◆ **WHAT THIS TASK INVOLVES**
Within the data below, find the string "线性代数入门" and return each line where it occurs.

STUDY MATERIAL below:

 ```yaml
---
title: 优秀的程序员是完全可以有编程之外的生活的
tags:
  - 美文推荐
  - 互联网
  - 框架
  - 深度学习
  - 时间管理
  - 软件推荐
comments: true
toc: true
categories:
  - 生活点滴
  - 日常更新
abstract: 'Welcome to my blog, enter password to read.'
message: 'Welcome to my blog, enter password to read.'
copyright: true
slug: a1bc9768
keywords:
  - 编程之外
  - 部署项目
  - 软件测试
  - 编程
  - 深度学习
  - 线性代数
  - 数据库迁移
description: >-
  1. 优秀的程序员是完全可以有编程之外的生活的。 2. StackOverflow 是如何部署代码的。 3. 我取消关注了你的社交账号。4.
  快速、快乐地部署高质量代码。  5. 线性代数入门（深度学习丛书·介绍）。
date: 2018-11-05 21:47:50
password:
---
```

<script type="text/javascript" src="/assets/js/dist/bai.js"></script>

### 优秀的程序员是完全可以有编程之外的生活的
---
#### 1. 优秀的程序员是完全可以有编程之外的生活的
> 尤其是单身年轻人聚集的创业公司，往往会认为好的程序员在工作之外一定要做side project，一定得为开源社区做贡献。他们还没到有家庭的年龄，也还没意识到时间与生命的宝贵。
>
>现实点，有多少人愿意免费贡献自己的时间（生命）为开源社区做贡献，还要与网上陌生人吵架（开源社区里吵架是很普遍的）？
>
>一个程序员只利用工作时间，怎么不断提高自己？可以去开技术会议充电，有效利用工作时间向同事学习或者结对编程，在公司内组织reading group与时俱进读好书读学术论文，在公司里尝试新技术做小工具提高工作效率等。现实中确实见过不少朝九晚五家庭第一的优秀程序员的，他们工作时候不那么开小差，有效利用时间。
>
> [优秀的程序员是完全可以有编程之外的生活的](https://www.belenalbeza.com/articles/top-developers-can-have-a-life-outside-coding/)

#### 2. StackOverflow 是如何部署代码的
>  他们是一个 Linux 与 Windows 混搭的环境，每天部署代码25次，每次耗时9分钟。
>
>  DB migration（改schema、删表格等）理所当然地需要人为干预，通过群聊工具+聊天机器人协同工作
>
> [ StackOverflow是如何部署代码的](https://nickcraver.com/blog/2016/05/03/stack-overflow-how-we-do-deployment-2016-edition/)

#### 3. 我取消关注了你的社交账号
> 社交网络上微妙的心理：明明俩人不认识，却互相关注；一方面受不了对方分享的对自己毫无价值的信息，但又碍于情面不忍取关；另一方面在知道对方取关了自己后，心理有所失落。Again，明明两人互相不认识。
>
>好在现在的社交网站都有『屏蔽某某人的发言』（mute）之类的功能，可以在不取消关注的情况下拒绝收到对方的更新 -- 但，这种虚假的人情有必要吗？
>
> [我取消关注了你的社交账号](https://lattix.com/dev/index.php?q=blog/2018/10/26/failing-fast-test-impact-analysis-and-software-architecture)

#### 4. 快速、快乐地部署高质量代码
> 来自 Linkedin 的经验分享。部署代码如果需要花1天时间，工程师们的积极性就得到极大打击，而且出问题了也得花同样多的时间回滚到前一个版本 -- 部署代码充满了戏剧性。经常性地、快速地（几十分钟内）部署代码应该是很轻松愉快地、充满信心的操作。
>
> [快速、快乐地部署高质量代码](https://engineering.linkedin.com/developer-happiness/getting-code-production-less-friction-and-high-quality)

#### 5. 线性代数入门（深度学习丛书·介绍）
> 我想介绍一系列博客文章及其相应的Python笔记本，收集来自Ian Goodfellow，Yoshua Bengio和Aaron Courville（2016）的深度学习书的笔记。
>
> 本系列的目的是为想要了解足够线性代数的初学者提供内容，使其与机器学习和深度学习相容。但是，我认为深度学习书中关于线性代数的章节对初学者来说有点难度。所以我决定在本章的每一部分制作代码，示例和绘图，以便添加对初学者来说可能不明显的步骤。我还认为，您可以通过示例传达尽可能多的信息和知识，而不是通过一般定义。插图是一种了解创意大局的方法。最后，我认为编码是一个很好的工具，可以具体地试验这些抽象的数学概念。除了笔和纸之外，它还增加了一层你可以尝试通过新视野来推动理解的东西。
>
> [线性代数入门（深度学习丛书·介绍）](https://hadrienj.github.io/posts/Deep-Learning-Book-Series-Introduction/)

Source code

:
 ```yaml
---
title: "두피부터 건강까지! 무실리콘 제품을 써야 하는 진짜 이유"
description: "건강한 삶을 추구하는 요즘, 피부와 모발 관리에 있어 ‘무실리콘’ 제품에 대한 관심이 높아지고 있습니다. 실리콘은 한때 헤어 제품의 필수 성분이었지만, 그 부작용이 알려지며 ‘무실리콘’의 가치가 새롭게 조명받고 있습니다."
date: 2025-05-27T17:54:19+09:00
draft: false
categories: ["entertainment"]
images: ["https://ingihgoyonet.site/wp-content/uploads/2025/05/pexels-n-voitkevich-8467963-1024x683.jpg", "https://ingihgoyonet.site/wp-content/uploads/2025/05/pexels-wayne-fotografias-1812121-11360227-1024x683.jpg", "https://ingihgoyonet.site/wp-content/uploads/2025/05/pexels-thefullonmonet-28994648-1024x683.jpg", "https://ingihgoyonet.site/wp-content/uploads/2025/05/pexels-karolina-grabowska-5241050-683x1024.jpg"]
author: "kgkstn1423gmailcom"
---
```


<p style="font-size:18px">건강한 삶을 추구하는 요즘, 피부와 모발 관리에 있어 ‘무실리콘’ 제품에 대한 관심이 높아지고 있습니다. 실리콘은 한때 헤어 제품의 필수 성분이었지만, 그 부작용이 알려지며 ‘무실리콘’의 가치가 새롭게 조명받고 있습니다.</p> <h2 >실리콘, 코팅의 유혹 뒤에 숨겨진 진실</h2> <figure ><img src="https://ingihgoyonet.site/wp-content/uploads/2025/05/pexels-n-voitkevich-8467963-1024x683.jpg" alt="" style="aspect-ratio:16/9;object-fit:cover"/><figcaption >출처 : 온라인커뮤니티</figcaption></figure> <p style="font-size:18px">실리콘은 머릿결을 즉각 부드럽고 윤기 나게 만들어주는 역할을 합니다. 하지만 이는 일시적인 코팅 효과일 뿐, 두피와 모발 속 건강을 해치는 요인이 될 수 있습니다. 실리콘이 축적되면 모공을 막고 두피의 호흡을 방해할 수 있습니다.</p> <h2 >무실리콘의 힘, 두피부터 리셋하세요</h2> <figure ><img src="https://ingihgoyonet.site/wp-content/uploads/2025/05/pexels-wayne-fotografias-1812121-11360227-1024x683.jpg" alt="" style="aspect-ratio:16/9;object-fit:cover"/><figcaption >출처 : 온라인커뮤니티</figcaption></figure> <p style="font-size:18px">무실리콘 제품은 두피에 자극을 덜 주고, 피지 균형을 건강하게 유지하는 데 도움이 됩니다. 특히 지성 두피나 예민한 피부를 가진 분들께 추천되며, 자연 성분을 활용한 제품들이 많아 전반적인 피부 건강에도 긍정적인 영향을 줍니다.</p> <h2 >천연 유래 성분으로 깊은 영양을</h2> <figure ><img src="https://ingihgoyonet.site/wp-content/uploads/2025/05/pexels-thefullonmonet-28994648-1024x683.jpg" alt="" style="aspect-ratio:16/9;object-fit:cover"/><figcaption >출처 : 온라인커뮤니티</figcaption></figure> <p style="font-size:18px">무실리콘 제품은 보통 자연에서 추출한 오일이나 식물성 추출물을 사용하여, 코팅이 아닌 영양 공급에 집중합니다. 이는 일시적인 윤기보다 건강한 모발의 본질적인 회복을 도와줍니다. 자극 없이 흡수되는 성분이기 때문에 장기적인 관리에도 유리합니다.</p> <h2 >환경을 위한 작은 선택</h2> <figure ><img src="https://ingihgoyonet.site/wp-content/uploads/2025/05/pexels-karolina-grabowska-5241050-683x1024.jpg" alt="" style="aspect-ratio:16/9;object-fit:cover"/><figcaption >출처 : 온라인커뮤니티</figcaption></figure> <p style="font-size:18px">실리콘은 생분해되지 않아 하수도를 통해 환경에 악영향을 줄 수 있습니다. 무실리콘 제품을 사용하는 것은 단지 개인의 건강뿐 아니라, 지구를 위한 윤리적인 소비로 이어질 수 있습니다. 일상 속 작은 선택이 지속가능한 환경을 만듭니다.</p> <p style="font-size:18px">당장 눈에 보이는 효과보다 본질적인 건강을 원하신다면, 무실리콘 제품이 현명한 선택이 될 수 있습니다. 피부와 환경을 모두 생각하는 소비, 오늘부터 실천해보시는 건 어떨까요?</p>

End of STUDY MATERIAL.

◆ **WRITTEN RESPONSE**
  快速、快乐地部署高质量代码。  5. 线性代数入门（深度学习丛书·介绍）。
#### 5. 线性代数入门（深度学习丛书·介绍）
> [线性代数入门（深度学习丛书·介绍）](https://hadrienj.github.io/posts/Deep-Learning-Book-Series-Introduction/)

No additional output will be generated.